• [WHAT IS REQUIRED]
All lines in the records that carry the string "padding" are to be shown.

• [INFORMATION SHOWN]

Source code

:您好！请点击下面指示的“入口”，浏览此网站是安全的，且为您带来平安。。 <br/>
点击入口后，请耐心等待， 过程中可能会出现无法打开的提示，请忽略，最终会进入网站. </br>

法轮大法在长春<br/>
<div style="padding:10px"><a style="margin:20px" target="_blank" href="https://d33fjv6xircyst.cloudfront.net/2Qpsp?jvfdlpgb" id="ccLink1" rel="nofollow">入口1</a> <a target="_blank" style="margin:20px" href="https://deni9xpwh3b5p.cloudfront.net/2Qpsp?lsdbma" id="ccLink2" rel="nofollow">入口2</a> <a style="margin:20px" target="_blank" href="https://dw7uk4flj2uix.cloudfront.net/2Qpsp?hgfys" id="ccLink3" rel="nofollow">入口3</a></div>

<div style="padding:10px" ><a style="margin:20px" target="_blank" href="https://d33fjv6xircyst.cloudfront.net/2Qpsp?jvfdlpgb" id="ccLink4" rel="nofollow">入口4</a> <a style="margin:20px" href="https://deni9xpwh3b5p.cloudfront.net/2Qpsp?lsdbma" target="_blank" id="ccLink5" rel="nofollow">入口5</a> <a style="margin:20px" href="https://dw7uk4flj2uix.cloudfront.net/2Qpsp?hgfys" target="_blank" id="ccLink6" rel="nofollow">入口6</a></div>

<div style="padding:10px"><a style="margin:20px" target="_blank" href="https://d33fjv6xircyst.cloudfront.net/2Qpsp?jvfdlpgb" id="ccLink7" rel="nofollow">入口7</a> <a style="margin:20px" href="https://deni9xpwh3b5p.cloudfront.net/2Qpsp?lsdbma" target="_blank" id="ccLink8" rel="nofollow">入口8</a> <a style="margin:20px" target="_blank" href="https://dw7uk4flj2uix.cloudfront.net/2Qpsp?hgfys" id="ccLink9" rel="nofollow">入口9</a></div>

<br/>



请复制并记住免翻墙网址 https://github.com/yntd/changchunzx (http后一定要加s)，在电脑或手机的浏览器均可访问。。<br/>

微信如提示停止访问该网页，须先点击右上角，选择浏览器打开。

• [WRITTEN ANSWER]
<div style="padding:10px"><a style="margin:20px" target="_blank" href="https://d33fjv6xircyst.cloudfront.net/2Qpsp?jvfdlpgb" id="ccLink1" rel="nofollow">入口1</a> <a target="_blank" style="margin:20px" href="https://deni9xpwh3b5p.cloudfront.net/2Qpsp?lsdbma" id="ccLink2" rel="nofollow">入口2</a> <a style="margin:20px" target="_blank" href="https://dw7uk4flj2uix.cloudfront.net/2Qpsp?hgfys" id="ccLink3" rel="nofollow">入口3</a></div>
<div style="padding:10px" ><a style="margin:20px" target="_blank" href="https://d33fjv6xircyst.cloudfront.net/2Qpsp?jvfdlpgb" id="ccLink4" rel="nofollow">入口4</a> <a style="margin:20px" href="https://deni9xpwh3b5p.cloudfront.net/2Qpsp?lsdbma" target="_blank" id="ccLink5" rel="nofollow">入口5</a> <a style="margin:20px" href="https://dw7uk4flj2uix.cloudfront.net/2Qpsp?hgfys" target="_blank" id="ccLink6" rel="nofollow">入口6</a></div>
<div style="padding:10px"><a style="margin:20px" target="_blank" href="https://d33fjv6xircyst.cloudfront.net/2Qpsp?jvfdlpgb" id="ccLink7" rel="nofollow">入口7</a> <a style="margin:20px" href="https://deni9xpwh3b5p.cloudfront.net/2Qpsp?lsdbma" target="_blank" id="ccLink8" rel="nofollow">入口8</a> <a style="margin:20px" target="_blank" href="https://dw7uk4flj2uix.cloudfront.net/2Qpsp?hgfys" id="ccLink9" rel="nofollow">入口9</a></div>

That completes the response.